2010-07-03 Thread Mattmann, Chris A (388J)
Guys,

This sounds awesome. Even I could understand it, which is saying something! :)

My only question: why introduce a new data structure called “Markers” when all 
that seems to be is a Metadata object. Let’s use o.a.tika.metadata.Metadata to 
represent that? My only comment then would be, aren’t we still doing something 
you mentioned you wanted to get rid of below, where you said: “For example, 
during parsing we don't have access to a URL's fetch status. So we copy fetch 
status into content metadata.” Aren’t we just doing the same thing with Markers?

Cheers,
Chris





On 7/3/10 3:01 AM, Doğacan Güney doga...@gmail.com wrote:

Hello everyone,

I am attaching first draft of a complete nutchbase design document. There are 
parts missing and parts not yet explained clearly but I would like to get 
everyone's opinion on what they think so far. Please let me
know which parts are unclear, which parts make no sense etc, and I will improve 
the draft.

-

Nutchbase
=

1) Rationale

* All your data in a central location (at least, nutch gives you the illusion 
of a centralized storage)
* No more segment/crawldb/linkdb merges.
* No more missing data in a job. There are a lot of places where we copy data 
from one structure to another just so that it is available in a later job. For 
example, during parsing we don't have access to a URL's fetch status. So we 
copy fetch status into content metadata. This will no longer be necessary after 
nutchbase. When writing a job or a new plugin, programmer only needs to specify 
which fields she wants to read and they will be available to plugin / job.
* A much simpler data model. If you want to update a small part in a single 
record, now you have to write a MR job that reads the relevant directory, 
change the single record, remove old directory and rename new directory. With 
nutchbase, you can just update that record.

2) Design

As mentioned above, all data for a URL is stored in a WebPage object. This 
object is accessed by a key that is the reverse form of a URL. For example,

http://bar.foo.com:8983/to/index.html?a=b becomes 
com.foo.bar:http:8983/to/index.html?a=b

If URLs are stored lexicographically, this means that URLs from same domain and 
host are stored closer together. This will hopefully make developing statistics 
tools easier for hosts and domains.

Writing a MapReduce job that uses Gora for storage does not take much effort. 
There is a new class called StorageUtils that has a number of static methods to 
make setting mappers/reducers/etc easier. Here is an example (from 
GeneratorJob.java):

Job job = new NutchJob(getConf(), generate:  + crawlId);
StorageUtils.initMapperJob(job, FIELDS, SelectorEntry.class, WebPage.class,
GeneratorMapper.class, URLPartitioner.class);
StorageUtils.initReducerJob(job, GeneratorReducer.class);

An important argument is the second argument to #initMapperJob. This specifies 
all the fields that this job will be reading. If plugins will run during a job 
(for example, during ParserJob, several plugins will be active), then before 
job is run, those plugins must be initialized and FieldPluggable#getFields must 
be called for all plugins to figure out which fields they want to read. During 
map or reduce phase, modifying WebPage object is as simple as using the 
built-in setters. All changes will be persisted.
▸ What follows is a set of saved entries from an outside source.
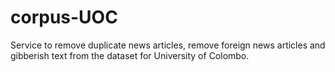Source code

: # corpus-UOC
Service to remove duplicate news articles, remove foreign news articles and gibberish text from the dataset for University of Colombo.
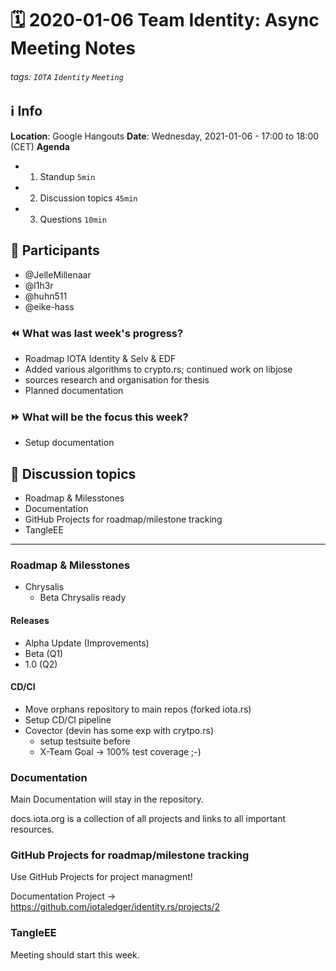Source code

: # 🗓️ 2020-01-06 Team Identity: Async Meeting Notes
###### tags: `IOTA` `Identity` `Meeting`

## ℹ️ Info
**Location**: Google Hangouts
**Date**: Wednesday, 2021-01-06 - 17:00 to 18:00 (CET) 
**Agenda**
- 1. Standup `5min`
- 2. Discussion topics `45min`
- 3. Questions `10min`

## 👥 Participants
- @JelleMillenaar
- @l1h3r
- @huhn511
- @eike-hass


### ⏪ What was last week's progress?
- Roadmap IOTA Identity & Selv & EDF
- Added various algorithms to crypto.rs; continued work on libjose
- sources research and organisation for thesis
- Planned documentation

### ⏩ What will be the focus this week?
- Setup documentation

## 💬 Discussion topics
- Roadmap & Milesstones
- Documentation
- GitHub Projects for roadmap/milestone tracking
- TangleEE

---

### Roadmap & Milesstones
- Chrysalis
    - Beta Chrysalis ready

#### Releases
- Alpha Update (Improvements)
- Beta (Q1)
- 1.0 (Q2)

#### CD/CI
- Move orphans repository to main repos (forked iota.rs)
- Setup CD/CI pipeline
- Covector (devin has some exp with crytpo.rs)
    - setup testsuite before
    - X-Team Goal -> 100% test coverage ;-)

### Documentation

Main Documentation will stay in the repository.

docs.iota.org is a collection of all projects and links to all important resources.


### GitHub Projects for roadmap/milestone tracking
Use GitHub Projects for project managment!

Documentation Project -> https://github.com/iotaledger/identity.rs/projects/2

### TangleEE
Meeting should start this week.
Even though some of these objects are still there, most of the CrawlDatum, 
Content, ParseData or similar objects are removed (or are slated to be 
removed). In most cases, plugins will simply take (String key, WebPage page) as 
arguments and modify WebPage object in-place.

3) Jobs

Nutchbase uses the concept of a marker to identify what has been processed and 
what will be processed from now on. WebPage object contains a mapString, 
String called markers. For example, when GeneratorJob generates a URL, it puts 
a unique string and a unique crawl id to this marker map. Then FetcherJob only 
fetches a given URL if it contains this marker. At the end of the crawl cycle, 
DbUpdaterJob clears all markers (except markers placed by IndexerJob).

a) InjectorJob: This phase consists of two different jobs. First job reads from 
a text file (as before) then puts a special inject marker. Second job goes over 
all URLs then if it finds a WebPage with inject marker but nothing else (so, it 
is a new URL), then this URL is injected (and marker is deleted). Otherwise, 
marker is just deleted (since URL is already injected).

b) GeneratorJob: GeneratorJob is similar to what it was before, but it is now a 
single job. During map phase:

if FetchSchedule indicates given URL is to be fetched then,
Calculate generator score using scoring filters
Output SelectorEntryURL, score, WebPage

SelectorEntry is sorted according to given score so highest 

Re: Nutchbase design doc

2010-07-03 Thread Doğacan Güney
Hi Chris,

On Sat, Jul 3, 2010 at 18:35, Mattmann, Chris A (388J) 
chris.a.mattm...@jpl.nasa.gov wrote:

  Guys,

 This sounds awesome. Even I could understand it, which is saying something!
 :)

 My only question: why introduce a new data structure called “Markers” when
 all that seems to be is a Metadata object. Let’s use
 o.a.tika.metadata.Metadata to represent that? My only comment then would be,
 aren’t we still doing something you mentioned you wanted to get rid of
 below, where you said: “For example, during parsing we don't have access to
 a URL's fetch status. So we copy fetch status into content metadata.” Aren’t
 we just doing the same thing with Markers?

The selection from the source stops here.